In Poland's biggest pension overhaul since 1999, the assets of the 139 billion zloty ($34.5 billion) industry will probably be transferred to individual retirement accounts, with at least a quarter of the holdings to be managed by a state entity, the Development Ministry in Warsaw said on Monday. The plan also assumes pension savings will get a boost from incentives offered to Poles to opt for long-term investment.
“The plan is to give the assets of pension funds to Poles and build Polish capital,” Deputy Prime Minister Mateusz Morawiecki said. “Private pension funds haven't worked out, the system isn't serving anyone, doesn't provide higher pensions and has failed to support growth.”
The revamp would help the 8-month-old government of the Law and Justice Party fulfill its election promise by funding state-backed investments and achieving what its leader Jaroslaw Kaczynski on Saturday called a new “economic order” based on wealth redistribution.
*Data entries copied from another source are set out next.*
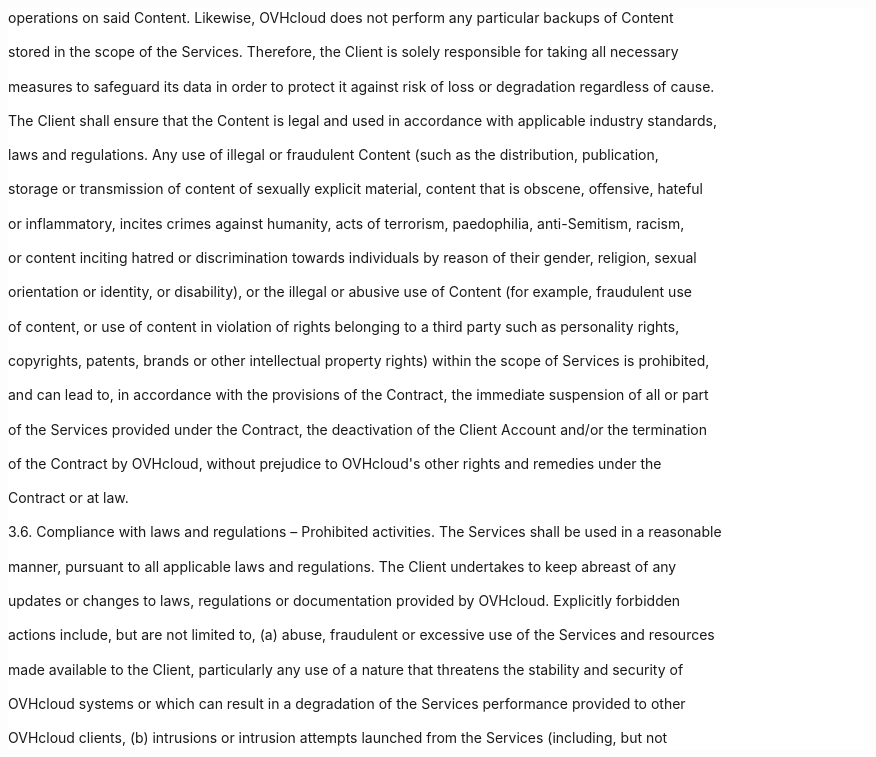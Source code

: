 operations on said Content. Likewise, OVHcloud does not perform any particular backups of Content

stored in the scope of the Services. Therefore, the Client is solely responsible for taking all necessary

measures to safeguard its data in order to protect it against risk of loss or degradation regardless of cause.

The Client shall ensure that the Content is legal and used in accordance with applicable industry standards,

laws and regulations. Any use of illegal or fraudulent Content (such as the distribution, publication,

storage or transmission of content of sexually explicit material, content that is obscene, offensive, hateful

or inflammatory, incites crimes against humanity, acts of terrorism, paedophilia, anti-Semitism, racism,

or content inciting hatred or discrimination towards individuals by reason of their gender, religion, sexual

orientation or identity, or disability), or the illegal or abusive use of Content (for example, fraudulent use

of content, or use of content in violation of rights belonging to a third party such as personality rights,

copyrights, patents, brands or other intellectual property rights) within the scope of Services is prohibited,

and can lead to, in accordance with the provisions of the Contract, the immediate suspension of all or part

of the Services provided under the Contract, the deactivation of the Client Account and/or the termination

of the Contract by OVHcloud, without prejudice to OVHcloud's other rights and remedies under the

Contract or at law.



3.6. Compliance with laws and regulations – Prohibited activities. The Services shall be used in a reasonable

manner, pursuant to all applicable laws and regulations. The Client undertakes to keep abreast of any

updates or changes to laws, regulations or documentation provided by OVHcloud. Explicitly forbidden

actions include, but are not limited to, (a) abuse, fraudulent or excessive use of the Services and resources

made available to the Client, particularly any use of a nature that threatens the stability and security of

OVHcloud systems or which can result in a degradation of the Services performance provided to other

OVHcloud clients, (b) intrusions or intrusion attempts launched from the Services (including, but not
Managers of the pension funds targeted by authorities include Allianz SE, MetLife Inc. and ING Groep NV.
While the plan can't be called nationalization after a Constitutional Court ruling deemed pension fund assets public, it entails a government takeover of a quarter of the industry's holdings, similar to the path taken by Hungary and Kazakhstan.
Poland's privately run pension funds, set up in 1999 to provide long-term financing for the nation's companies and make Warsaw into a regional capital hub, own a fifth of the shares traded on the Warsaw stock exchange. They were stripped of 51% of their assets in 2014, when the previous administration sought to reduce the country's debt burden.
Laying out the case for dismantling the funds, Mr. Morawiecki proposed to transfer three-quarters of the assets that stayed under their management, or 103 billion zloty of Polish stocks, to a voluntary pension pool that could be managed either by private institutions or a state development entity. The remaining quarter of assets would be injected into the state-operated Demographic Reserve Fund and help finance government-backed projects.